The Center for Information Technology Research in the Interest of Society, or CITRIS, and the Banatao Institute held a “Data, Democracy & Design: Conversations in Tech Policy” symposium Monday. 

The symposium took place at the Banatao Auditorium and Kvamme Atrium in Sutardja Dai Hall and was hosted by CITRIS, an interdisciplinary research partnership between UC Berkeley, UC Davis, UC Merced and UC Santa Cruz. 

The event featured poster presentations from groups of CITRIS student researchers showcasing novel approaches on ethical technology regulation, followed by discussions with panels of influential figures in technology, industry, academia and government.

“Technology is neither good nor evil. What matters is that it is guided by the right hands,” said former California Gov. Gray Davis in a video address played after the presentations. 

Sophomore Aditya Mehta, along with three graduate students, presented their research on how to combat job loss caused by AI.

“Both of my parents lost their jobs to AI in the last year,” Mehta said. “(We’re proposing) a two-pronged policy solution around upskilling people and ensuring that they’re augmented and not automated by AI (through apprenticeships) … and a dividend fund for California, which aims to redistribute the profits from AI (companies) in order to reduce inequality.”

The idea of a dividend fund holds precedent in other states outside of California. 

For example, Alaska and Texas each operate one by taking money from industries that consume natural resources, such as oil and mineral extraction, and redistribute the profits to residents. 

“Humans will become gradually disempowered as they lose the means of holding others accountable to their own interests,” said Sean Richardson, a first-year statistics Ph.D. student who works in the same group as Mehta. “In the future, where … more of the tax revenue comes from capital, especially … AI companies, human values may cease to be prioritized.”

Mehta and Richardson were inspired by a recent study from Stanford University that revealed employment for software developers aged 22-25 declined by nearly 20% from its peak in late 2022 to September 2025.

For occupations that the researchers designated as “AI-exposed,” workers in the 22-25 age group experienced a 16% relative decline in employment, even after controlling for firm-level economic shocks. 

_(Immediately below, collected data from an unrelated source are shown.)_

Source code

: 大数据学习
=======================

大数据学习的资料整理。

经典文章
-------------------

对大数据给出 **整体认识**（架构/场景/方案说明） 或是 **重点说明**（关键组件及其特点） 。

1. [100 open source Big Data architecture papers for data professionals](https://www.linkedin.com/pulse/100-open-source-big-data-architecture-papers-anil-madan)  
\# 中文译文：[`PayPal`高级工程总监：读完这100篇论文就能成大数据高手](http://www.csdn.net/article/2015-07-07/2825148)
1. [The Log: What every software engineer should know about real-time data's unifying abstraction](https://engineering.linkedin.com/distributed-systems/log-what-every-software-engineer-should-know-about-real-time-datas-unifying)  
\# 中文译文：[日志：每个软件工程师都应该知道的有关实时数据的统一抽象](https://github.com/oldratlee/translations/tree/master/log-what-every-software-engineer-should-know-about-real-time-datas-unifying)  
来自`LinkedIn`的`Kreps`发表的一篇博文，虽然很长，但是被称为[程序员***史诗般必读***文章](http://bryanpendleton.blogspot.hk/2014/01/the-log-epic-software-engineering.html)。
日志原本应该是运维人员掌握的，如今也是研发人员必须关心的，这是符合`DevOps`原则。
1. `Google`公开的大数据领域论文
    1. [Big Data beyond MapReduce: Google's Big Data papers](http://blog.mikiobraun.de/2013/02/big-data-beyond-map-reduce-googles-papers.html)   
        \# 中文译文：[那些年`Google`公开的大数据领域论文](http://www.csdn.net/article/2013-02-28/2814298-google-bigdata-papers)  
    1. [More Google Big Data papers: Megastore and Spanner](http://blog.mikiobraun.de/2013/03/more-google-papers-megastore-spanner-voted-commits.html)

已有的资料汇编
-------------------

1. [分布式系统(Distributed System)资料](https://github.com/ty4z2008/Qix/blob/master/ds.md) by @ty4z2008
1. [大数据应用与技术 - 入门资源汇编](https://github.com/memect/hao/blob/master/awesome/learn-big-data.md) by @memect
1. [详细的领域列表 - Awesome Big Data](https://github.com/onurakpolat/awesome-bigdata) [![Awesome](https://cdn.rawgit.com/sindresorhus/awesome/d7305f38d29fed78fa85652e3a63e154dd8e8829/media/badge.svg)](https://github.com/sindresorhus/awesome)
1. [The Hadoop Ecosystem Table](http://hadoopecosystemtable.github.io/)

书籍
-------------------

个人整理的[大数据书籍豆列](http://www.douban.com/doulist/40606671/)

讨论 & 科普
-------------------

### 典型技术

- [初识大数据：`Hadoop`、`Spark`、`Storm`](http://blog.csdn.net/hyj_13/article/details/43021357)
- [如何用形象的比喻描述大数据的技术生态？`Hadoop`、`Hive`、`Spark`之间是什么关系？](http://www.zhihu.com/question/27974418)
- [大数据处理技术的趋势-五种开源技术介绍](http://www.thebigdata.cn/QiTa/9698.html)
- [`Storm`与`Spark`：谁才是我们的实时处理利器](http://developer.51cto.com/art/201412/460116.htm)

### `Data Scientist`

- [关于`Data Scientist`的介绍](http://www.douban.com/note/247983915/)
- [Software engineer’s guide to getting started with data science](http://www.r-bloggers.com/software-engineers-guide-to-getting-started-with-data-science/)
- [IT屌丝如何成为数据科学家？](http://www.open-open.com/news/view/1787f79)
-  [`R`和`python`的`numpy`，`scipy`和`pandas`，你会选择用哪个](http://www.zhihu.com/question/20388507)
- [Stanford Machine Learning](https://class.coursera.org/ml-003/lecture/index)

“We need more places for the community to come together … and talk about these important issues that people aren’t really talking about anywhere else,” said Steven Luo, a research assistant for the CITRIS Technology Policy Initiative who helped put together the event. “People are interested in this … you could tell from attendance, the enthusiasm at the reception; people are really interested in tech policy.”